Wärmewende in deutschen Städten: Frist verlängert, Druck bleibt hoch
Deutsche Städte arbeiten unter Hochdruck daran, ihre Pläne für die Wärmewende vor der verlängerten Frist zu finalisieren. Ursprünglich sollten die Konzepte bis Ende Juli vorliegen, doch viele Kommunen haben nun vier zusätzliche Monate Zeit, um ihre Strategien einzureichen. Der Druck wächst, nachdem lokale Behörden und Wirtschaftsverbände Bedenken wegen der Finanzierung und der Klarheit im Vorgehen der Bundesregierung geäußert haben.
Das Bundeswirtschaftsministerium räumte die Fristverlängerung nach massivem Druck von kommunalen Spitzenvertretern ein. Christian Schuchardt, Hauptgeschäftsführer des Deutschen Städtetags, hatte die Umsetzung des Heizungsgesetzes durch die Bundesregierung scharf kritisiert. Er betonte, dass klarere Vorgaben bereits viel früher hätten vorliegen müssen, um Verzögerungen zu vermeiden.
Schuchardt forderte zudem eine bessere finanzielle Unterstützung. Er schlug vor, den Bundes-Deutschlandfonds direkt mit den Zielen der Wärmewende zu verknüpfen. Ohne diese Mittel würden Städte und Versorger die hohen Kosten kaum allein stemmen können.
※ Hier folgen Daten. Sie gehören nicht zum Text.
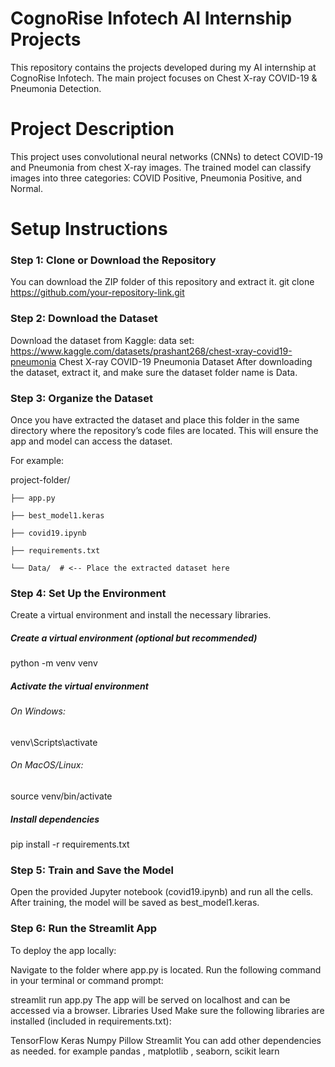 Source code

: # CognoRise Infotech AI Internship Projects
This repository contains the projects developed during my AI internship at CognoRise Infotech. The main project focuses on Chest X-ray COVID-19 & Pneumonia Detection.

# Project Description
This project uses convolutional neural networks (CNNs) to detect COVID-19 and Pneumonia from chest X-ray images. The trained model can classify images into three categories: COVID Positive, Pneumonia Positive, and Normal.

# Setup Instructions
### Step 1: Clone or Download the Repository
You can download the ZIP folder of this repository and extract it.
git clone https://github.com/your-repository-link.git

### Step 2: Download the Dataset
Download the dataset from Kaggle:
data set: https://www.kaggle.com/datasets/prashant268/chest-xray-covid19-pneumonia
Chest X-ray COVID-19 Pneumonia Dataset
After downloading the dataset, extract it, and make sure the dataset folder name is Data.

### Step 3: Organize the Dataset
Once you have extracted the dataset and  place this folder in the same directory where the repository’s code files are located. This will ensure the app and model can access the dataset.

For example:

project-folder/

    ├── app.py
    
    ├── best_model1.keras
    
    ├── covid19.ipynb
    
    ├── requirements.txt
    
    └── Data/  # <-- Place the extracted dataset here
### Step 4: Set Up the Environment
Create a virtual environment and install the necessary libraries.

##### Create a virtual environment (optional but recommended)
python -m venv venv

##### Activate the virtual environment
###### On Windows:
venv\Scripts\activate
###### On MacOS/Linux:
source venv/bin/activate

##### Install dependencies
pip install -r requirements.txt

### Step 5: Train and Save the Model
Open the provided Jupyter notebook (covid19.ipynb) and run all the cells.
After training, the model will be saved as best_model1.keras.

### Step 6: Run the Streamlit App
To deploy the app locally:

Navigate to the folder where app.py is located.
Run the following command in your terminal or command prompt:

streamlit run app.py
The app will be served on localhost and can be accessed via a browser.
Libraries Used
Make sure the following libraries are installed (included in requirements.txt):

TensorFlow
Keras
Numpy
Pillow
Streamlit
You can add other dependencies as needed.
for example pandas , matplotlib , seaborn, scikit learn
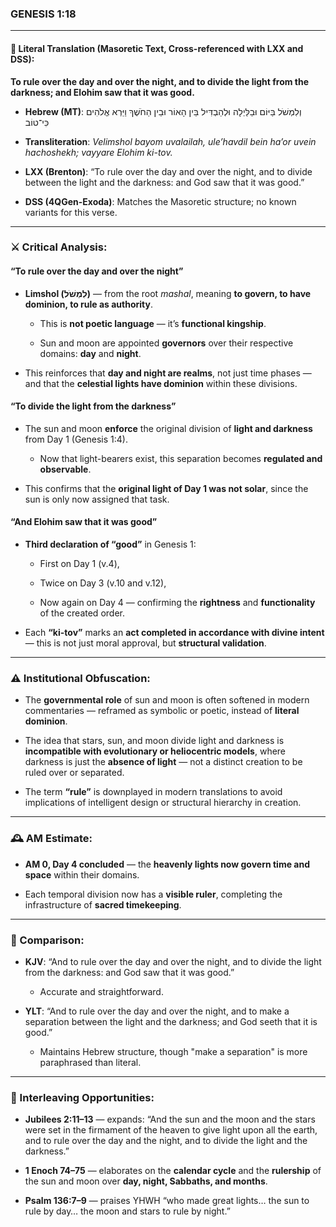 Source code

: ### **GENESIS 1:18**

---

#### 📜 Literal Translation (Masoretic Text, Cross-referenced with LXX and DSS):

**To rule over the day and over the night, and to divide the light from the darkness; and Elohim saw that it was good.**

- **Hebrew (MT)**: וְלִמְשֹׁל בַּיּוֹם וּבַלַּיְלָה וּלְהַבְדִּיל בֵּין הָאוֹר וּבֵין הַחֹשֶׁךְ וַיַּרְא אֱלֹהִים כִּי־טוֹב
    
- **Transliteration**: _Velimshol bayom uvalailah, ule’havdil bein ha’or uvein hachoshekh; vayyare Elohim ki-tov._
    
- **LXX (Brenton)**: “To rule over the day and over the night, and to divide between the light and the darkness: and God saw that it was good.”
    
- **DSS (4QGen-Exoda)**: Matches the Masoretic structure; no known variants for this verse.
    

---

### ⚔️ Critical Analysis:

#### **“To rule over the day and over the night”**

- **Limshol (לִמְשֹׁל)** — from the root _mashal_, meaning **to govern, to have dominion, to rule as authority**.
    
    - This is **not poetic language** — it’s **functional kingship**.
        
    - Sun and moon are appointed **governors** over their respective domains: **day** and **night**.
        
- This reinforces that **day and night are realms**, not just time phases — and that the **celestial lights have dominion** within these divisions.
    

#### **“To divide the light from the darkness”**

- The sun and moon **enforce** the original division of **light and darkness** from Day 1 (Genesis 1:4).
    
    - Now that light-bearers exist, this separation becomes **regulated and observable**.
        
- This confirms that the **original light of Day 1 was not solar**, since the sun is only now assigned that task.
    

#### **“And Elohim saw that it was good”**

- **Third declaration of “good”** in Genesis 1:
    
    - First on Day 1 (v.4),
        
    - Twice on Day 3 (v.10 and v.12),
        
    - Now again on Day 4 — confirming the **rightness** and **functionality** of the created order.
        
- Each **“ki-tov”** marks an **act completed in accordance with divine intent** — this is not just moral approval, but **structural validation**.
    

---

### ⚠️ Institutional Obfuscation:

- The **governmental role** of sun and moon is often softened in modern commentaries — reframed as symbolic or poetic, instead of **literal dominion**.
    
- The idea that stars, sun, and moon divide light and darkness is **incompatible with evolutionary or heliocentric models**, where darkness is just the **absence of light** — not a distinct creation to be ruled over or separated.
    
- The term **“rule”** is downplayed in modern translations to avoid implications of intelligent design or structural hierarchy in creation.
    

---

### 🕰️ AM Estimate:

- **AM 0, Day 4 concluded** — the **heavenly lights now govern time and space** within their domains.
    
- Each temporal division now has a **visible ruler**, completing the infrastructure of **sacred timekeeping**.
    

---

### 📖 Comparison:

- **KJV**: “And to rule over the day and over the night, and to divide the light from the darkness: and God saw that it was good.”
    
    - Accurate and straightforward.
        
- **YLT**: “And to rule over the day and over the night, and to make a separation between the light and the darkness; and God seeth that it is good.”
    
    - Maintains Hebrew structure, though "make a separation" is more paraphrased than literal.
        

---

### 🔗 Interleaving Opportunities:

- **Jubilees 2:11–13** — expands: “And the sun and the moon and the stars were set in the firmament of the heaven to give light upon all the earth, and to rule over the day and the night, and to divide the light and the darkness.”
    
- **1 Enoch 74–75** — elaborates on the **calendar cycle** and the **rulership** of the sun and moon over **day, night, Sabbaths, and months**.
    
- **Psalm 136:7–9** — praises YHWH “who made great lights… the sun to rule by day… the moon and stars to rule by night.” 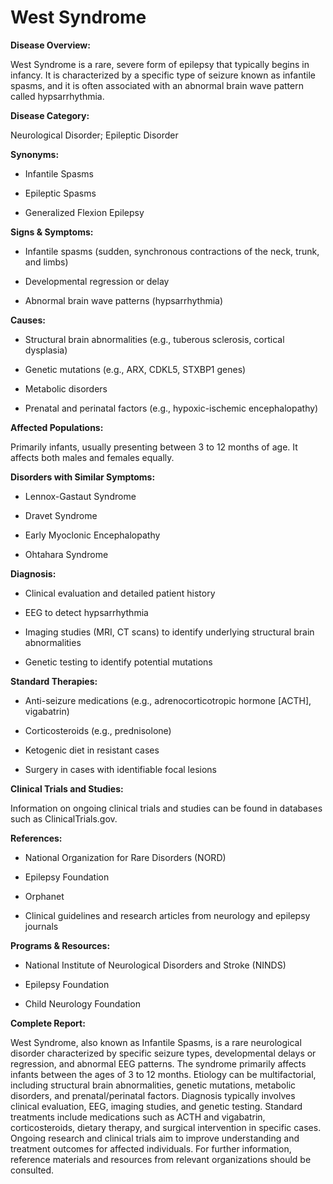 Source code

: # West Syndrome

**Disease Overview:**
West Syndrome is a rare, severe form of epilepsy that typically begins in infancy. It is characterized by a specific type of seizure known as infantile spasms, and it is often associated with an abnormal brain wave pattern called hypsarrhythmia.

**Disease Category:**
Neurological Disorder; Epileptic Disorder

**Synonyms:**
- Infantile Spasms
- Epileptic Spasms
- Generalized Flexion Epilepsy

**Signs & Symptoms:**
- Infantile spasms (sudden, synchronous contractions of the neck, trunk, and limbs)
- Developmental regression or delay
- Abnormal brain wave patterns (hypsarrhythmia)

**Causes:**
- Structural brain abnormalities (e.g., tuberous sclerosis, cortical dysplasia)
- Genetic mutations (e.g., ARX, CDKL5, STXBP1 genes)
- Metabolic disorders
- Prenatal and perinatal factors (e.g., hypoxic-ischemic encephalopathy)

**Affected Populations:**
Primarily infants, usually presenting between 3 to 12 months of age. It affects both males and females equally.

**Disorders with Similar Symptoms:**
- Lennox-Gastaut Syndrome
- Dravet Syndrome
- Early Myoclonic Encephalopathy
- Ohtahara Syndrome

**Diagnosis:**
- Clinical evaluation and detailed patient history
- EEG to detect hypsarrhythmia
- Imaging studies (MRI, CT scans) to identify underlying structural brain abnormalities
- Genetic testing to identify potential mutations

**Standard Therapies:**
- Anti-seizure medications (e.g., adrenocorticotropic hormone [ACTH], vigabatrin)
- Corticosteroids (e.g., prednisolone)
- Ketogenic diet in resistant cases
- Surgery in cases with identifiable focal lesions

**Clinical Trials and Studies:**
Information on ongoing clinical trials and studies can be found in databases such as ClinicalTrials.gov.

**References:**
- National Organization for Rare Disorders (NORD)
- Epilepsy Foundation
- Orphanet
- Clinical guidelines and research articles from neurology and epilepsy journals

**Programs & Resources:**
- National Institute of Neurological Disorders and Stroke (NINDS)
- Epilepsy Foundation
- Child Neurology Foundation

**Complete Report:**
West Syndrome, also known as Infantile Spasms, is a rare neurological disorder characterized by specific seizure types, developmental delays or regression, and abnormal EEG patterns. The syndrome primarily affects infants between the ages of 3 to 12 months. Etiology can be multifactorial, including structural brain abnormalities, genetic mutations, metabolic disorders, and prenatal/perinatal factors. Diagnosis typically involves clinical evaluation, EEG, imaging studies, and genetic testing. Standard treatments include medications such as ACTH and vigabatrin, corticosteroids, dietary therapy, and surgical intervention in specific cases. Ongoing research and clinical trials aim to improve understanding and treatment outcomes for affected individuals. For further information, reference materials and resources from relevant organizations should be consulted.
Darüber hinaus plädierte Schuchardt für eine stärkere Einbindung der Landesregierungen. Er rief die regionalen Behörden auf, Risiken in ihren Gebieten abzufedern. Planungssicherheit, so Schuchardt, bleibe entscheidend für einen reibungslosen Übergang zu nachhaltigen Heizsystemen.
Mit der neuen Frist rückt die Zielgerade näher: Die Kommunen müssen ihre Pläne nun zügig abschließen. Der Erfolg der Wärmewende hängt von abgestimmter Finanzierung und klaren Regeln ab. Lokale Verantwortliche fordern weiterhin mehr Rückendeckung von Bund und Ländern.